The matter of precisely who is seated in the royal box that overlooks Center Court is among the biggest sources of daily drama during the Wimbledon fortnight. And the guest list for "People's Saturday" -- the tournament's middle Saturday, on which an extra measure of Center Court tickets are sold to the common folk who wait in line overnight -- was an exceptional treat.
With an eye toward London's bid for the 2012 Olympics, British Olympians of every era and discipline were invited, along with assorted international sports stars, and they joined the masses in sending a message to the International Olympic Committee, which will render its decision in Singapore on July 6, by shouting, "Hip! Hip! Hooray!" three times for London's quest.
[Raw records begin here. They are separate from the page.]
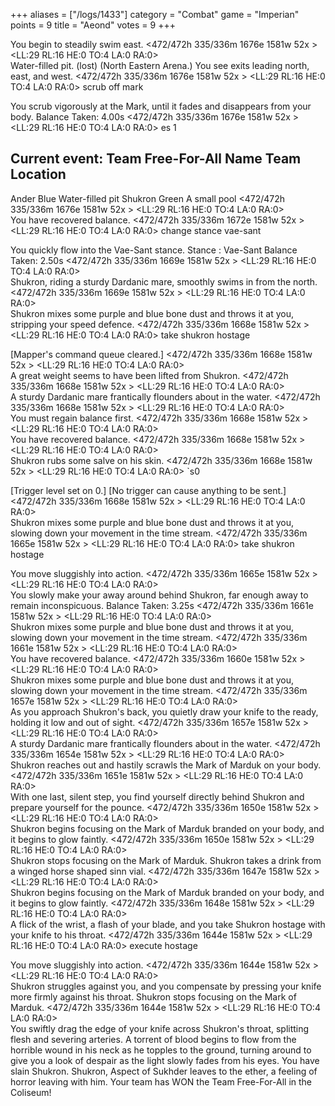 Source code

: +++
aliases = ["/logs/1433"]
category = "Combat"
game = "Imperian"
points = 9
title = "Aeond"
votes = 9
+++

You begin to steadily swim east.
<472/472h 335/336m 1676e 1581w 52x <ebpp>> <LL:29 RL:16 HE:0 TO:4 LA:0 RA:0>  
Water-filled pit. (lost) (North Eastern Arena.)
You see exits leading north, east, and west.
<472/472h 335/336m 1676e 1581w 52x <ebpp>> <LL:29 RL:16 HE:0 TO:4 LA:0 RA:0>  scrub off mark

You scrub vigorously at the Mark, until it fades and disappears from your body.
Balance Taken: 4.00s
<472/472h 335/336m 1676e 1581w 52x <e-pp>> <LL:29 RL:16 HE:0 TO:4 LA:0 RA:0>  es 1

Current event: Team Free-For-All
Name                Team    Location
----------------------------------------------------------------------
Ander               Blue    Water-filled pit
Shukron             Green   A small pool
<472/472h 335/336m 1676e 1581w 52x <e-pp>> <LL:29 RL:16 HE:0 TO:4 LA:0 RA:0>  
You have recovered balance.
<472/472h 335/336m 1672e 1581w 52x <ebpp>> <LL:29 RL:16 HE:0 TO:4 LA:0 RA:0>  change stance vae-sant

You quickly flow into the Vae-Sant stance.
Stance : Vae-Sant
Balance Taken: 2.50s
<472/472h 335/336m 1669e 1581w 52x <e-pp>> <LL:29 RL:16 HE:0 TO:4 LA:0 RA:0>  
Shukron, riding a sturdy Dardanic mare, smoothly swims in from the north.
<472/472h 335/336m 1669e 1581w 52x <e-pp>> <LL:29 RL:16 HE:0 TO:4 LA:0 RA:0>  
Shukron mixes some purple and blue bone dust and throws it at you, stripping 
your speed defence.
<472/472h 335/336m 1668e 1581w 52x <e-pp>> <LL:29 RL:16 HE:0 TO:4 LA:0 RA:0>  take shukron hostage

[Mapper\'s command queue cleared.]
<472/472h 335/336m 1668e 1581w 52x <e-pp>> <LL:29 RL:16 HE:0 TO:4 LA:0 RA:0>  
A great weight seems to have been lifted from Shukron.
<472/472h 335/336m 1668e 1581w 52x <e-pp>> <LL:29 RL:16 HE:0 TO:4 LA:0 RA:0>  
A sturdy Dardanic mare frantically flounders about in the water.
<472/472h 335/336m 1668e 1581w 52x <e-pp>> <LL:29 RL:16 HE:0 TO:4 LA:0 RA:0>  
You must regain balance first.
<472/472h 335/336m 1668e 1581w 52x <e-pp>> <LL:29 RL:16 HE:0 TO:4 LA:0 RA:0>  
You have recovered balance.
<472/472h 335/336m 1668e 1581w 52x <ebpp>> <LL:29 RL:16 HE:0 TO:4 LA:0 RA:0>  
Shukron rubs some salve on his skin.
<472/472h 335/336m 1668e 1581w 52x <ebpp>> <LL:29 RL:16 HE:0 TO:4 LA:0 RA:0>  `s0

[Trigger level set on 0.]
[No trigger can cause anything to be sent.]
<472/472h 335/336m 1668e 1581w 52x <ebpp>> <LL:29 RL:16 HE:0 TO:4 LA:0 RA:0>  
Shukron mixes some purple and blue bone dust and throws it at you, slowing down
your movement in the time stream.
<472/472h 335/336m 1665e 1581w 52x <ebpp>> <LL:29 RL:16 HE:0 TO:4 LA:0 RA:0>  take shukron hostage

You move sluggishly into action.
<472/472h 335/336m 1665e 1581w 52x <ebpp>> <LL:29 RL:16 HE:0 TO:4 LA:0 RA:0>  
You slowly make your away around behind Shukron, far enough away to remain 
inconspicuous.
Balance Taken: 3.25s
<472/472h 335/336m 1661e 1581w 52x <e-pp>> <LL:29 RL:16 HE:0 TO:4 LA:0 RA:0>  
Shukron mixes some purple and blue bone dust and throws it at you, slowing down
your movement in the time stream.
<472/472h 335/336m 1661e 1581w 52x <e-pp>> <LL:29 RL:16 HE:0 TO:4 LA:0 RA:0>  
You have recovered balance.
<472/472h 335/336m 1660e 1581w 52x <ebpp>> <LL:29 RL:16 HE:0 TO:4 LA:0 RA:0>  
Shukron mixes some purple and blue bone dust and throws it at you, slowing down
your movement in the time stream.
<472/472h 335/336m 1657e 1581w 52x <ebpp>> <LL:29 RL:16 HE:0 TO:4 LA:0 RA:0>  
As you approach Shukron\'s back, you quietly draw your knife to the ready, 
holding it low and out of sight.
<472/472h 335/336m 1657e 1581w 52x <ebpp>> <LL:29 RL:16 HE:0 TO:4 LA:0 RA:0>  
A sturdy Dardanic mare frantically flounders about in the water.
<472/472h 335/336m 1654e 1581w 52x <ebpp>> <LL:29 RL:16 HE:0 TO:4 LA:0 RA:0>  
Shukron reaches out and hastily scrawls the Mark of Marduk on your body.
<472/472h 335/336m 1651e 1581w 52x <ebpp>> <LL:29 RL:16 HE:0 TO:4 LA:0 RA:0>  
With one last, silent step, you find yourself directly behind Shukron and 
prepare yourself for the pounce.
<472/472h 335/336m 1650e 1581w 52x <ebpp>> <LL:29 RL:16 HE:0 TO:4 LA:0 RA:0>  
Shukron begins focusing on the Mark of Marduk branded on your body, and it 
begins to glow faintly.
<472/472h 335/336m 1650e 1581w 52x <ebpp>> <LL:29 RL:16 HE:0 TO:4 LA:0 RA:0>  
Shukron stops focusing on the Mark of Marduk.
Shukron takes a drink from a winged horse shaped sinn vial.
<472/472h 335/336m 1647e 1581w 52x <ebpp>> <LL:29 RL:16 HE:0 TO:4 LA:0 RA:0>  
Shukron begins focusing on the Mark of Marduk branded on your body, and it 
begins to glow faintly.
<472/472h 335/336m 1648e 1581w 52x <ebpp>> <LL:29 RL:16 HE:0 TO:4 LA:0 RA:0>  
A flick of the wrist, a flash of your blade, and you take Shukron hostage with 
your knife to his throat.
<472/472h 335/336m 1644e 1581w 52x <ebpp>> <LL:29 RL:16 HE:0 TO:4 LA:0 RA:0>  execute hostage

You move sluggishly into action.
<472/472h 335/336m 1644e 1581w 52x <ebpp>> <LL:29 RL:16 HE:0 TO:4 LA:0 RA:0>  
Shukron struggles against you, and you compensate by pressing your knife more 
firmly against his throat.
Shukron stops focusing on the Mark of Marduk.
<472/472h 335/336m 1644e 1581w 52x <ebpp>> <LL:29 RL:16 HE:0 TO:4 LA:0 RA:0>  
You swiftly drag the edge of your knife across Shukron\'s throat, splitting 
flesh and severing arteries. A torrent of blood begins to flow from the 
horrible wound in his neck as he topples to the ground, turning around to give 
you a look of despair as the light slowly fades from his eyes.
You have slain Shukron.
Shukron, Aspect of Sukhder leaves to the ether, a feeling of horror leaving 
with him.
Your team has WON the Team Free-For-All in the Coliseum!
Never has a group of athletes been quite so handsomely turned out. The world of golf was represented by Ernie Els, dressed in a dark suit, crisp white shirt and pink tie. Nearby were skater Jayne Torvill; Chelsea soccer captain Tessa Sanderson; and Lawrence Dallaglio from the world of rugby. Tennis greats Billie Jean King and Tony Trabert were there, along with British rowers, pentathletes, sailors and track stars. And each was introduced by veteran Wimbledon announcer John Barrett, who saved his best line for the star who overshadowed all others: Actor Sean Connery, a man, Barrett said, "who, as 007, deserved a fistful of gold medals for nocturnal sports!"
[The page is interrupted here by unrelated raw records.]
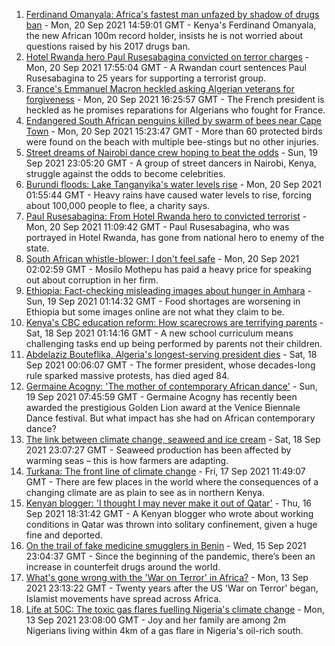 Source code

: 1. [Ferdinand Omanyala: Africa's fastest man unfazed by shadow of drugs ban](https://www.bbc.co.uk/sport/africa/58623341?at_medium=RSS&at_campaign=KARANGA) - Mon, 20 Sep 2021 14:59:01 GMT - Kenya's Ferdinand Omanyala, the new African 100m record holder, insists he is not worried about questions raised by his 2017 drugs ban.
2. [Hotel Rwanda hero Paul Rusesabagina convicted on terror charges](https://www.bbc.co.uk/news/world-africa-58624691?at_medium=RSS&at_campaign=KARANGA) - Mon, 20 Sep 2021 17:55:04 GMT - A Rwandan court sentences Paul Rusesabagina to 25 years for supporting a terrorist group.
3. [France's Emmanuel Macron heckled asking Algerian veterans for forgiveness](https://www.bbc.co.uk/news/world-africa-58626309?at_medium=RSS&at_campaign=KARANGA) - Mon, 20 Sep 2021 16:25:57 GMT - The French president is heckled as he promises reparations for Algerians who fought for France.
4. [Endangered South African penguins killed by swarm of bees near Cape Town](https://www.bbc.co.uk/news/world-africa-58622482?at_medium=RSS&at_campaign=KARANGA) - Mon, 20 Sep 2021 15:23:47 GMT - More than 60 protected birds were found on the beach with multiple bee-stings but no other injuries.
5. [Street dreams of Nairobi dance crew hoping to beat the odds](https://www.bbc.co.uk/news/world-africa-58602632?at_medium=RSS&at_campaign=KARANGA) - Sun, 19 Sep 2021 23:05:20 GMT - A group of street dancers in Nairobi, Kenya, struggle against the odds to become celebrities.
6. [Burundi floods: Lake Tanganyika's water levels rise](https://www.bbc.co.uk/news/world-africa-58614677?at_medium=RSS&at_campaign=KARANGA) - Mon, 20 Sep 2021 01:55:44 GMT - Heavy rains have caused water levels to rise, forcing about 100,000 people to flee, a charity says.
7. [Paul Rusesabagina: From Hotel Rwanda hero to convicted terrorist](https://www.bbc.co.uk/news/world-africa-58604468?at_medium=RSS&at_campaign=KARANGA) - Mon, 20 Sep 2021 11:09:42 GMT - Paul Rusesabagina, who was portrayed in Hotel Rwanda, has gone from national hero to enemy of the state.
8. [South African whistle-blower: I don't feel safe](https://www.bbc.co.uk/news/world-africa-58550717?at_medium=RSS&at_campaign=KARANGA) - Mon, 20 Sep 2021 02:02:59 GMT - Mosilo Mothepu has paid a heavy price for speaking out about corruption in her firm.
9. [Ethiopia: Fact-checking misleading images about hunger in Amhara](https://www.bbc.co.uk/news/58595360?at_medium=RSS&at_campaign=KARANGA) - Sun, 19 Sep 2021 01:14:32 GMT - Food shortages are worsening in Ethiopia but some images online are not what they claim to be.
10. [Kenya's CBC education reform: How scarecrows are terrifying parents](https://www.bbc.co.uk/news/world-africa-58597917?at_medium=RSS&at_campaign=KARANGA) - Sat, 18 Sep 2021 01:14:16 GMT - A new school curriculum means challenging tasks end up being performed by parents not their children.
11. [Abdelaziz Bouteflika, Algeria's longest-serving president dies](https://www.bbc.co.uk/news/world-africa-56269634?at_medium=RSS&at_campaign=KARANGA) - Sat, 18 Sep 2021 00:06:07 GMT - The former president, whose decades-long rule sparked massive protests, has died aged 84.
12. [Germaine Acogny: 'The mother of contemporary African dance'](https://www.bbc.co.uk/news/world-africa-58588092?at_medium=RSS&at_campaign=KARANGA) - Sun, 19 Sep 2021 07:45:59 GMT - Germaine Acogny has recently been awarded the prestigious Golden Lion award at the Venice Biennale Dance festival. But what impact has she had on African contemporary dance?
13. [The link between climate change, seaweed and ice cream](https://www.bbc.co.uk/news/stories-58582499?at_medium=RSS&at_campaign=KARANGA) - Sat, 18 Sep 2021 23:07:27 GMT - Seaweed production has been affected by warming seas – this is how farmers are adapting.
14. [Turkana: The front line of climate change](https://www.bbc.co.uk/news/world-africa-58598819?at_medium=RSS&at_campaign=KARANGA) - Fri, 17 Sep 2021 11:49:07 GMT - There are few places in the world where the consequences of a changing climate are as plain to see as in northern Kenya.
15. [Kenyan blogger: 'I thought I may never make it out of Qatar'](https://www.bbc.co.uk/news/world-africa-58590800?at_medium=RSS&at_campaign=KARANGA) - Thu, 16 Sep 2021 18:31:42 GMT - A Kenyan blogger who wrote about working conditions in Qatar was thrown into solitary confinement, given a huge fine and deported.
16. [On the trail of fake medicine smugglers in Benin](https://www.bbc.co.uk/news/world-africa-58577421?at_medium=RSS&at_campaign=KARANGA) - Wed, 15 Sep 2021 23:04:37 GMT - Since the beginning of the pandemic, there’s been an increase in counterfeit drugs around the world.
17. [What's gone wrong with the 'War on Terror' in Africa?](https://www.bbc.co.uk/news/world-africa-58552058?at_medium=RSS&at_campaign=KARANGA) - Mon, 13 Sep 2021 23:13:22 GMT - Twenty years after the US 'War on Terror' began, Islamist movements have spread across Africa.
18. [Life at 50C: The toxic gas flares fuelling Nigeria's climate change](https://www.bbc.co.uk/news/world-africa-58549010?at_medium=RSS&at_campaign=KARANGA) - Mon, 13 Sep 2021 23:08:00 GMT - Joy and her family are among 2m Nigerians living within 4km of a gas flare in Nigeria's oil-rich south.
Connery, as it turned out, also deserved a medal for cheering most fervently among royal-box occupants for 18-year-old Andrew Murray, the Scottish tennis sensation, who made his Center Court debut Saturday against the tournament's No. 18 seed, Argentine David Nalbandian.
Murray wasn't expected to fare well, given his inexperience and his 312th ranking. But he stunned even the former James Bond by winning the first two sets, which whipped the flagrantly partisan crowd into a frenzy. All they had wanted was for Murray to acquit himself with dignity against the Argentine. But against all odds, Murray was in contention.
Nalbandian, understandably, was the fitter man and survived this day, storming back from a two-sets-to-one deficit to win, 6-7 (7-4), 1-6, 6-0, 6-4, 6-1.
With all the attention on Center Court, the American Andy -- second-seeded Andy Roddick, playing on Court No. 1 -- was reduced to an afterthought. But he was rewarded with an easy day's work after capping off a twice-interrupted five-setter on Friday, advancing to the fourth round with a 6-2, 6-2, 7-6 (7-4) victory over Igor Andreev. On the women's side, top-seeded Lindsay Davenport cruised past Dinara Safina, younger sister of Marat Safin, 6-2, 6-1; and Venus Williams ousted Daniela Hantuchova, 7-5, 6-3.